#### [DESCRIPTION OF THE TASK]
For the data below, report how many lines contain the string "uploads" and write nothing more.
*** Opening of DATA FOR THIS TASK ***
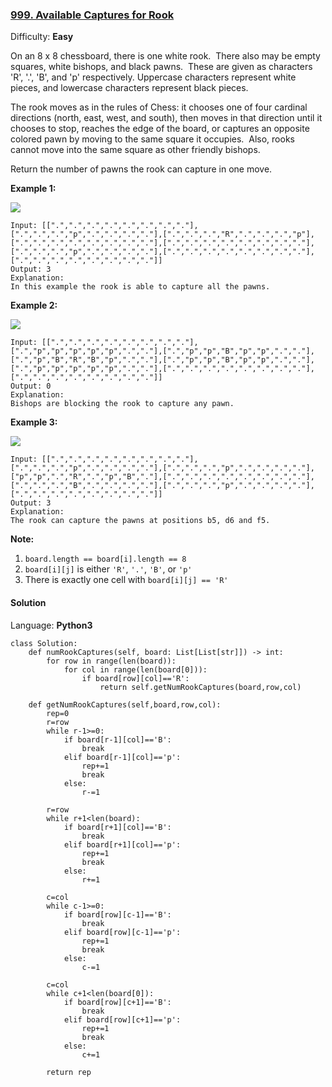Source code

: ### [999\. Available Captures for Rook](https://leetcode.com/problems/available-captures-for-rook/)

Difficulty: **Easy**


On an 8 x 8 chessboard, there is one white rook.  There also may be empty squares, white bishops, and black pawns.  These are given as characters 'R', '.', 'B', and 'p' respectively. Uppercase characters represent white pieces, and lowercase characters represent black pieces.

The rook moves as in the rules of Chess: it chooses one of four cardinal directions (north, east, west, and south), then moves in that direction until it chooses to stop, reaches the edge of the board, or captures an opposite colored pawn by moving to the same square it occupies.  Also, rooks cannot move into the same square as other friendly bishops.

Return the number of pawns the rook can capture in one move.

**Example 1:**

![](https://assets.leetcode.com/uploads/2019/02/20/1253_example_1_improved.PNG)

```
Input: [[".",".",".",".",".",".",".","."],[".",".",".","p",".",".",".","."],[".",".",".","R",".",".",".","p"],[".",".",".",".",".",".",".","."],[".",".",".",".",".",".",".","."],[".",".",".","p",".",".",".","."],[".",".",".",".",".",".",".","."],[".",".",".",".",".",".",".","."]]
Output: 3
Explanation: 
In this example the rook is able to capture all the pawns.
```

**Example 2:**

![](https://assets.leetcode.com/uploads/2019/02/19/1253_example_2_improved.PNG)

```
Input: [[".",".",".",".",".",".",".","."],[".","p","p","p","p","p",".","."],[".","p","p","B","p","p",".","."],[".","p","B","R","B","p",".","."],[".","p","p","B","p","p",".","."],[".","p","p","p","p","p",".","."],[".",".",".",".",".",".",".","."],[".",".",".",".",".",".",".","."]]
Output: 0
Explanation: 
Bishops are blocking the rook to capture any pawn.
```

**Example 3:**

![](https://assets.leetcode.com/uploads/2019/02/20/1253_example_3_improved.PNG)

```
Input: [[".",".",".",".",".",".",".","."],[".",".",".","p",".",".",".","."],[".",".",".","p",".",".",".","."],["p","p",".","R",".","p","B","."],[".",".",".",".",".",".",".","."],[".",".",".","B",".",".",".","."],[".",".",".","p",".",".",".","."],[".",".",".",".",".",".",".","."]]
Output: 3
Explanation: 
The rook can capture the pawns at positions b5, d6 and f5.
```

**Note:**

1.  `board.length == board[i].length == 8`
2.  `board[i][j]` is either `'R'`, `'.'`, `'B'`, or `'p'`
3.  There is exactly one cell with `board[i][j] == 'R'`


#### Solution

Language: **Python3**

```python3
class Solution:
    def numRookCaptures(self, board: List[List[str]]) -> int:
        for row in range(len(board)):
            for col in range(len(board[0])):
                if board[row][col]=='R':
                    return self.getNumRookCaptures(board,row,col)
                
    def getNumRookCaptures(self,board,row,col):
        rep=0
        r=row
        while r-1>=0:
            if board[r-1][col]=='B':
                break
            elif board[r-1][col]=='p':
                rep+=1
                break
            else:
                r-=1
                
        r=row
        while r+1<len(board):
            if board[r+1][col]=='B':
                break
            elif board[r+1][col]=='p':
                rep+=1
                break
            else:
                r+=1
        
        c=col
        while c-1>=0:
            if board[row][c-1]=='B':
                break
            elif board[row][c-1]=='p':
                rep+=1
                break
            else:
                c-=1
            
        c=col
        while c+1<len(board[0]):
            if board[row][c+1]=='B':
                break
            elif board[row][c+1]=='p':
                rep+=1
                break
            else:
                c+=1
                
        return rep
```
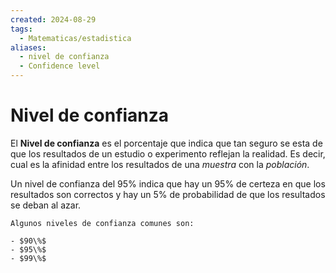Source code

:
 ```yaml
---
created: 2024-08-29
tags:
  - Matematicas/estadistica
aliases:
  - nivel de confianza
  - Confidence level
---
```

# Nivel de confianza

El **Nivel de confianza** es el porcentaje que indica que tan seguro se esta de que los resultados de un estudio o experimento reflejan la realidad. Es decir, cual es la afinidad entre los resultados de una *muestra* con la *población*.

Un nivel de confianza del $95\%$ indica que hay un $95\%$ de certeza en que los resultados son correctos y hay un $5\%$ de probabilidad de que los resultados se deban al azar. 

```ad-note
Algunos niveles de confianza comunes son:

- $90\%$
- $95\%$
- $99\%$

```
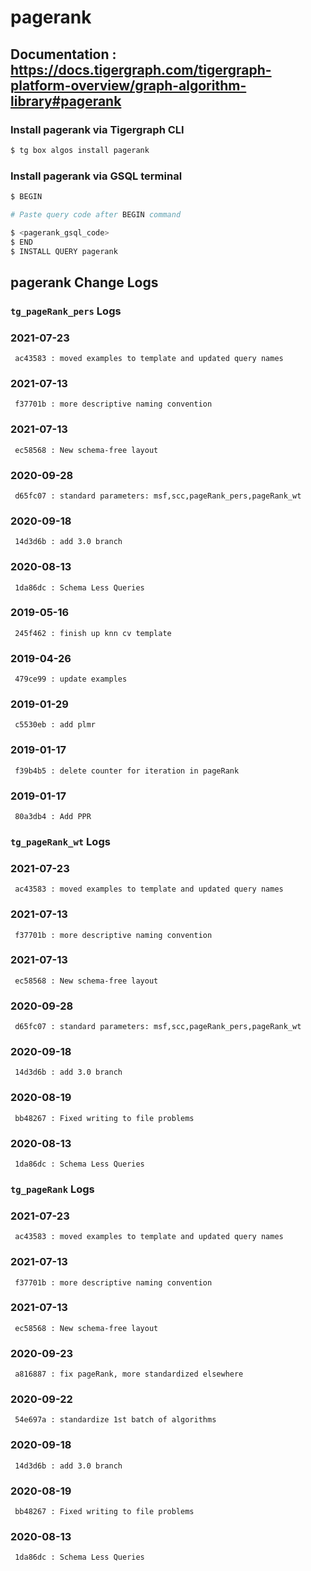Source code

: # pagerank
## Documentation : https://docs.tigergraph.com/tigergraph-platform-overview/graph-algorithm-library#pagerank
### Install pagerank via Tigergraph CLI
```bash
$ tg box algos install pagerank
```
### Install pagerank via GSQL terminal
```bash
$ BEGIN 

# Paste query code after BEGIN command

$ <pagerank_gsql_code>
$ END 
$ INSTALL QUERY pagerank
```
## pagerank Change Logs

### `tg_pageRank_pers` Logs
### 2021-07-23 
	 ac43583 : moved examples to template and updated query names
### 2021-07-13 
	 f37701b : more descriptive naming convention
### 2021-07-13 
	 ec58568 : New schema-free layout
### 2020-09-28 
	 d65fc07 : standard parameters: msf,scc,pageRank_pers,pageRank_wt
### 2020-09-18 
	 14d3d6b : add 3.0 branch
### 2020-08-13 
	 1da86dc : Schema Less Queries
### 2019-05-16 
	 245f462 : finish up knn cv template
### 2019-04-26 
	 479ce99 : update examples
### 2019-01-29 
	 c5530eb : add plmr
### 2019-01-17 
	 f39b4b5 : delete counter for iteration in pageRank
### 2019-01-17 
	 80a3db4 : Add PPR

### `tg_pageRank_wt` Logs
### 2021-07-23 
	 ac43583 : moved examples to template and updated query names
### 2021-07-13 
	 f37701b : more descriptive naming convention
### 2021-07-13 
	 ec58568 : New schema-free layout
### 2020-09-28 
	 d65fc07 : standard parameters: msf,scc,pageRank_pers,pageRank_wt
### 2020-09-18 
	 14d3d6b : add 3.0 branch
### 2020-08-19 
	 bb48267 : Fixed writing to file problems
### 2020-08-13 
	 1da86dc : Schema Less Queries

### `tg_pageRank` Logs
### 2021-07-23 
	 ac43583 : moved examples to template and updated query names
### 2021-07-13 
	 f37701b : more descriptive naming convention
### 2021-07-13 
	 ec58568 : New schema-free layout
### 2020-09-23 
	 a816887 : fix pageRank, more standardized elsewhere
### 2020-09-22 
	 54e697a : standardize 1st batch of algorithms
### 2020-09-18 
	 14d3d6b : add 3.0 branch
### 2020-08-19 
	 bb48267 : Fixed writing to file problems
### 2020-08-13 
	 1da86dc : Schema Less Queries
*** Close of DATA FOR THIS TASK ***
#### [RESPONSE BOX]
3